DATA EXTRACT -
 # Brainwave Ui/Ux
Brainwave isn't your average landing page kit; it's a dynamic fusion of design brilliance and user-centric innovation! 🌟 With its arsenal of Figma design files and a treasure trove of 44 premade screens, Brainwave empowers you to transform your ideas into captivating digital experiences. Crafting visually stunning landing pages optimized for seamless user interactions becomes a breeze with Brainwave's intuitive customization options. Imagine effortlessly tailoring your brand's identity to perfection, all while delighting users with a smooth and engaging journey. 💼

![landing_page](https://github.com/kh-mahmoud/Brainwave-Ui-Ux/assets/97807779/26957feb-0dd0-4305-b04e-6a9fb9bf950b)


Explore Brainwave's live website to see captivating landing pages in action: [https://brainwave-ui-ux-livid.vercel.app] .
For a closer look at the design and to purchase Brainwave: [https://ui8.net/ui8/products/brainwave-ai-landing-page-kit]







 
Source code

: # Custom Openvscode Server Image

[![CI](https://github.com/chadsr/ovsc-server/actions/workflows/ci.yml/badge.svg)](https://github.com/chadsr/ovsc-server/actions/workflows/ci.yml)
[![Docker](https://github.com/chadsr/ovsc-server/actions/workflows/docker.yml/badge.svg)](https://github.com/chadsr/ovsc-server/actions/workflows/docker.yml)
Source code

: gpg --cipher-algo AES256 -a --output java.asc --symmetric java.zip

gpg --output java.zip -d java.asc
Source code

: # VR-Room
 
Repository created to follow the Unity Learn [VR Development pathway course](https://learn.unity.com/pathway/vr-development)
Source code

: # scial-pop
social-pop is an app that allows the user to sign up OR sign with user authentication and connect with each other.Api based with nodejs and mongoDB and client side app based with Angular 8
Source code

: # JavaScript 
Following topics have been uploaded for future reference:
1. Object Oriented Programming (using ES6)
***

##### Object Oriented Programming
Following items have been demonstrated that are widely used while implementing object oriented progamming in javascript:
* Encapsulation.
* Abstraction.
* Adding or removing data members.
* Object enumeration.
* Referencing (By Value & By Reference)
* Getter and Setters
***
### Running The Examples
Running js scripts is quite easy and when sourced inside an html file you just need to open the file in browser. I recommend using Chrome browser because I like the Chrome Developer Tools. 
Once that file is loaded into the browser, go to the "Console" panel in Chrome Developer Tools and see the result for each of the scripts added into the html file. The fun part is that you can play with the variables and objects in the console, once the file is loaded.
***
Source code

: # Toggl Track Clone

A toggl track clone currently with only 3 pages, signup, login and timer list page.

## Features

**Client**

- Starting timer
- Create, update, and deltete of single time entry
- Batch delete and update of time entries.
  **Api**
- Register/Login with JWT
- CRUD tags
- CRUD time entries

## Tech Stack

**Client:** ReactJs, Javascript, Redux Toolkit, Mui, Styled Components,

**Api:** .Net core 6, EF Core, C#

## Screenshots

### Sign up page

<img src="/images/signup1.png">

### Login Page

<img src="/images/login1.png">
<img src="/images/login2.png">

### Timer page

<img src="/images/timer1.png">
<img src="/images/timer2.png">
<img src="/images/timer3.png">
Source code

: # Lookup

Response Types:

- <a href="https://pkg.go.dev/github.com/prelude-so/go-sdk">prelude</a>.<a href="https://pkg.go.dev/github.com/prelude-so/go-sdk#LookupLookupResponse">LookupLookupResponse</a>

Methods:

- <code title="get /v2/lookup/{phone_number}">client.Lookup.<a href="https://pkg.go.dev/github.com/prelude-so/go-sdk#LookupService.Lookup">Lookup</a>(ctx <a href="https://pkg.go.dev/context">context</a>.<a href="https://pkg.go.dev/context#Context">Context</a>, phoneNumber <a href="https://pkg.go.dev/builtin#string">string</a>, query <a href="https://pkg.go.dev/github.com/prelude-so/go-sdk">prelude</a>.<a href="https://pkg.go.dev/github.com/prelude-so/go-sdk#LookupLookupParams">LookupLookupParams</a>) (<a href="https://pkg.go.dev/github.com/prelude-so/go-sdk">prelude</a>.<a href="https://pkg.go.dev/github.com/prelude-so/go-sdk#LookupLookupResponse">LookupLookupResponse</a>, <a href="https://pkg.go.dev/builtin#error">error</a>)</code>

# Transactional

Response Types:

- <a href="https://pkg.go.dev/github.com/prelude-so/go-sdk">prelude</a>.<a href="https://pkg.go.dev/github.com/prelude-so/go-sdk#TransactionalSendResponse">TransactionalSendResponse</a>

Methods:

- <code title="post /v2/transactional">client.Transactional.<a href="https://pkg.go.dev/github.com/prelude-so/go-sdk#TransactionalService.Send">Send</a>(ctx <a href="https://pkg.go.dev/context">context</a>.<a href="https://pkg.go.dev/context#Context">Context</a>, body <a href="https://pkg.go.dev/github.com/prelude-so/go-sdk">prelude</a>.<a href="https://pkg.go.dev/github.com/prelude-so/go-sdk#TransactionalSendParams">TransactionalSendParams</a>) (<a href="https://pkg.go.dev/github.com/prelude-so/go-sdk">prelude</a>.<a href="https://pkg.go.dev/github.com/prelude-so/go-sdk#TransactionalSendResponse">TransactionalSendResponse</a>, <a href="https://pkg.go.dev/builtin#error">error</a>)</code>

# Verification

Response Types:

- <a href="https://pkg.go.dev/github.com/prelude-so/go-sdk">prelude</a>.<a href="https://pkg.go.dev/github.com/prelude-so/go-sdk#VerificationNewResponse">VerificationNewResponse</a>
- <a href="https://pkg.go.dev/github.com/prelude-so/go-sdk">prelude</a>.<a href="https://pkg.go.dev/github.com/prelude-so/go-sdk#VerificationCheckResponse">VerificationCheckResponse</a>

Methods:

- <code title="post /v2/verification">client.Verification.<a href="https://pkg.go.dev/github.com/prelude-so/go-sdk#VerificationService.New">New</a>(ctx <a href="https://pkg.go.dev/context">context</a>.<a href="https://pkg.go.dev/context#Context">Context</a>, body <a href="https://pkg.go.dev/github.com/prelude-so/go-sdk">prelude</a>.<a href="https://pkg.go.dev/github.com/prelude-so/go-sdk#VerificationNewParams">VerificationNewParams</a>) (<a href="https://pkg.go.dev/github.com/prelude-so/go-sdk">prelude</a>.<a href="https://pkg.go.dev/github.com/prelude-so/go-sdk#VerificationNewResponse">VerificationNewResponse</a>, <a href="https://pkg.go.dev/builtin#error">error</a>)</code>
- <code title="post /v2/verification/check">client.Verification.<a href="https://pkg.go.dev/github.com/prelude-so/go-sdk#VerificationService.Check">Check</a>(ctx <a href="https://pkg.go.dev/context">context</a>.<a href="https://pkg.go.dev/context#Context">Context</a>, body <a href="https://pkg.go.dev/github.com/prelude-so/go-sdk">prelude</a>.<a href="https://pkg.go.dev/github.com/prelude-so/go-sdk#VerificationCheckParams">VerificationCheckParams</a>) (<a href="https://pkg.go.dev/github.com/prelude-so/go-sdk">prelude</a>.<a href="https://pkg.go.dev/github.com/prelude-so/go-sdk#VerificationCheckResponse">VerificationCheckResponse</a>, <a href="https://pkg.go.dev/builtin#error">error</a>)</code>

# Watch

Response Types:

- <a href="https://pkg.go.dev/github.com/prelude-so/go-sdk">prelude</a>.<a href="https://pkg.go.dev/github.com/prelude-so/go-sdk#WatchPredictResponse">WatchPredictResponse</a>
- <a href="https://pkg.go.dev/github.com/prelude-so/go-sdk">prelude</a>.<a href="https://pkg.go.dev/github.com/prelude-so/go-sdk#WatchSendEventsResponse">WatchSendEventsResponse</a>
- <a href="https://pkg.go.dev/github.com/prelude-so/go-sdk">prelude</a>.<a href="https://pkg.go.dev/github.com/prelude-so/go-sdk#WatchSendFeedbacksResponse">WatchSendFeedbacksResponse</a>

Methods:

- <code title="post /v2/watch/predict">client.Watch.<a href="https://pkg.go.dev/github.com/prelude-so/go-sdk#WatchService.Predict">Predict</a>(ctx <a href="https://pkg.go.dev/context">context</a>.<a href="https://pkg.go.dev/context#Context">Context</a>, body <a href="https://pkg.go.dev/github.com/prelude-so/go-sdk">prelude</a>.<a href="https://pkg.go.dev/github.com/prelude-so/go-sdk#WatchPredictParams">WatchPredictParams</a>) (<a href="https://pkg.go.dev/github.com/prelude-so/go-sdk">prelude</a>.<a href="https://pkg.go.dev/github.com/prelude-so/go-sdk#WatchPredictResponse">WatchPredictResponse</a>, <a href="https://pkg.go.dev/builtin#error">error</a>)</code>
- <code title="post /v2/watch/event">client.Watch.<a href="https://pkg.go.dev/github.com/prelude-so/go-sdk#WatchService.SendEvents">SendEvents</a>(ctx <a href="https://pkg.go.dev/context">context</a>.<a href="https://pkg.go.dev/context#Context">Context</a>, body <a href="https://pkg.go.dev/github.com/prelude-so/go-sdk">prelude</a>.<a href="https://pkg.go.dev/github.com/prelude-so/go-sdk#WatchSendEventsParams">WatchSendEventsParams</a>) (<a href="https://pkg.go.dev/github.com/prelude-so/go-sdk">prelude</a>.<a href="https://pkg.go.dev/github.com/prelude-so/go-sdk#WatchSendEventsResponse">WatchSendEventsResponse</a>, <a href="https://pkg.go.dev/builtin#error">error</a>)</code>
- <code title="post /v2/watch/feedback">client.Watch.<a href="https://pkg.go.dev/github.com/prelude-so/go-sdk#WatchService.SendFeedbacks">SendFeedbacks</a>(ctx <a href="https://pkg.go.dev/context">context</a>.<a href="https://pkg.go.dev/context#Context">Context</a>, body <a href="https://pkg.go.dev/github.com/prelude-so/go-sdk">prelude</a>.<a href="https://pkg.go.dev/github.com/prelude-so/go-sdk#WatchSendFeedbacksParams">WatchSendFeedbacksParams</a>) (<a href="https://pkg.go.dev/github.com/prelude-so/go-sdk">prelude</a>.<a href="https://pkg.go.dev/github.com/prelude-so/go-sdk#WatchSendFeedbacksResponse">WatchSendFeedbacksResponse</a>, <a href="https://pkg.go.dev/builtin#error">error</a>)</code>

TASK BRIEF -
Copy each line of the records containing the string "TransactionalSendResponse".

RESULT OF THIS TASK -
- <a href="https://pkg.go.dev/github.com/prelude-so/go-sdk">prelude</a>.<a href="https://pkg.go.dev/github.com/prelude-so/go-sdk#TransactionalSendResponse">TransactionalSendResponse</a>
- <code title="post /v2/transactional">client.Transactional.<a href="https://pkg.go.dev/github.com/prelude-so/go-sdk#TransactionalService.Send">Send</a>(ctx <a href="https://pkg.go.dev/context">context</a>.<a href="https://pkg.go.dev/context#Context">Context</a>, body <a href="https://pkg.go.dev/github.com/prelude-so/go-sdk">prelude</a>.<a href="https://pkg.go.dev/github.com/prelude-so/go-sdk#TransactionalSendParams">TransactionalSendParams</a>) (<a href="https://pkg.go.dev/github.com/prelude-so/go-sdk">prelude</a>.<a href="https://pkg.go.dev/github.com/prelude-so/go-sdk#TransactionalSendResponse">TransactionalSendResponse</a>, <a href="https://pkg.go.dev/builtin#error">error</a>)</code>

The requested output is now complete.